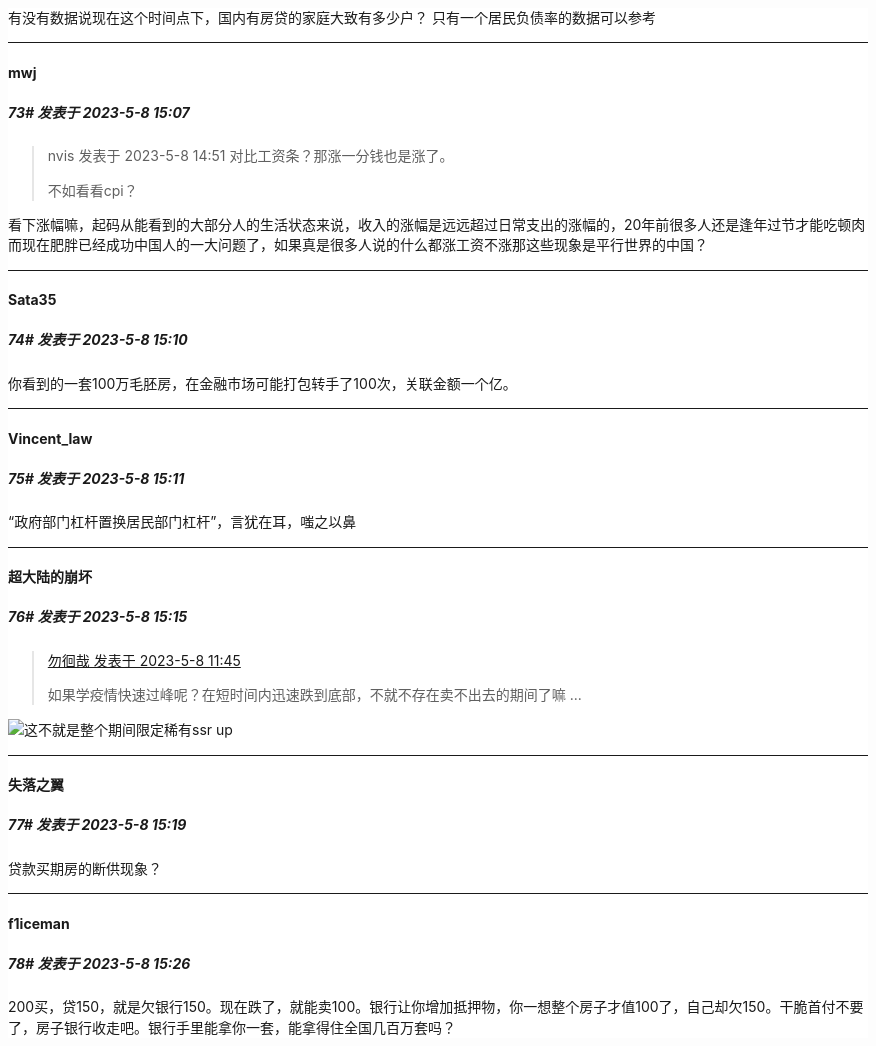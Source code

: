有没有数据说现在这个时间点下，国内有房贷的家庭大致有多少户？</blockquote>
只有一个居民负债率的数据可以参考

*****

####  mwj  
##### 73#       发表于 2023-5-8 15:07

<blockquote>nvis 发表于 2023-5-8 14:51
对比工资条？那涨一分钱也是涨了。

不如看看cpi？</blockquote>
看下涨幅嘛，起码从能看到的大部分人的生活状态来说，收入的涨幅是远远超过日常支出的涨幅的，20年前很多人还是逢年过节才能吃顿肉而现在肥胖已经成功中国人的一大问题了，如果真是很多人说的什么都涨工资不涨那这些现象是平行世界的中国？

*****

####  Sata35  
##### 74#       发表于 2023-5-8 15:10

你看到的一套100万毛胚房，在金融市场可能打包转手了100次，关联金额一个亿。

*****

####  Vincent_law  
##### 75#       发表于 2023-5-8 15:11

“政府部门杠杆置换居民部门杠杆”，言犹在耳，嗤之以鼻


*****

####  超大陆的崩坏  
##### 76#       发表于 2023-5-8 15:15

<blockquote><a href="httphttps://bbs.saraba1st.com/2b/forum.php?mod=redirect&amp;goto=findpost&amp;pid=60771878&amp;ptid=2133570" target="_blank">勿徊哉 发表于 2023-5-8 11:45</a>

如果学疫情快速过峰呢？在短时间内迅速跌到底部，不就不存在卖不出去的期间了嘛 ...</blockquote>
<img src="https://static.saraba1st.com/image/smiley/face2017/065.png" referrerpolicy="no-referrer">这不就是整个期间限定稀有ssr up

*****

####  失落之翼  
##### 77#       发表于 2023-5-8 15:19

贷款买期房的断供现象？


*****

####  f1iceman  
##### 78#       发表于 2023-5-8 15:26

200买，贷150，就是欠银行150。现在跌了，就能卖100。银行让你增加抵押物，你一想整个房子才值100了，自己却欠150。干脆首付不要了，房子银行收走吧。银行手里能拿你一套，能拿得住全国几百万套吗？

--

DIRECTIONS FOR THIS TASK:
Apart from the images, every line above is to be given again exactly.

EXERCISE RESPONSE:
Source code

:有没有数据说现在这个时间点下，国内有房贷的家庭大致有多少户？</blockquote>
只有一个居民负债率的数据可以参考

*****

####  mwj  
##### 73#       发表于 2023-5-8 15:07

<blockquote>nvis 发表于 2023-5-8 14:51
对比工资条？那涨一分钱也是涨了。

不如看看cpi？</blockquote>
看下涨幅嘛，起码从能看到的大部分人的生活状态来说，收入的涨幅是远远超过日常支出的涨幅的，20年前很多人还是逢年过节才能吃顿肉而现在肥胖已经成功中国人的一大问题了，如果真是很多人说的什么都涨工资不涨那这些现象是平行世界的中国？

*****

####  Sata35  
##### 74#       发表于 2023-5-8 15:10

你看到的一套100万毛胚房，在金融市场可能打包转手了100次，关联金额一个亿。

*****

####  Vincent_law  
##### 75#       发表于 2023-5-8 15:11

“政府部门杠杆置换居民部门杠杆”，言犹在耳，嗤之以鼻


*****

####  超大陆的崩坏  
##### 76#       发表于 2023-5-8 15:15

<blockquote><a href="httphttps://bbs.saraba1st.com/2b/forum.php?mod=redirect&amp;goto=findpost&amp;pid=60771878&amp;ptid=2133570" target="_blank">勿徊哉 发表于 2023-5-8 11:45</a>

如果学疫情快速过峰呢？在短时间内迅速跌到底部，不就不存在卖不出去的期间了嘛 ...</blockquote>
<img src="https://static.saraba1st.com/image/smiley/face2017/065.png" referrerpolicy="no-referrer">这不就是整个期间限定稀有ssr up

*****

####  失落之翼  
##### 77#       发表于 2023-5-8 15:19

贷款买期房的断供现象？


*****

####  f1iceman  
##### 78#       发表于 2023-5-8 15:26

200买，贷150，就是欠银行150。现在跌了，就能卖100。银行让你增加抵押物，你一想整个房子才值100了，自己却欠150。干脆首付不要了，房子银行收走吧。银行手里能拿你一套，能拿得住全国几百万套吗？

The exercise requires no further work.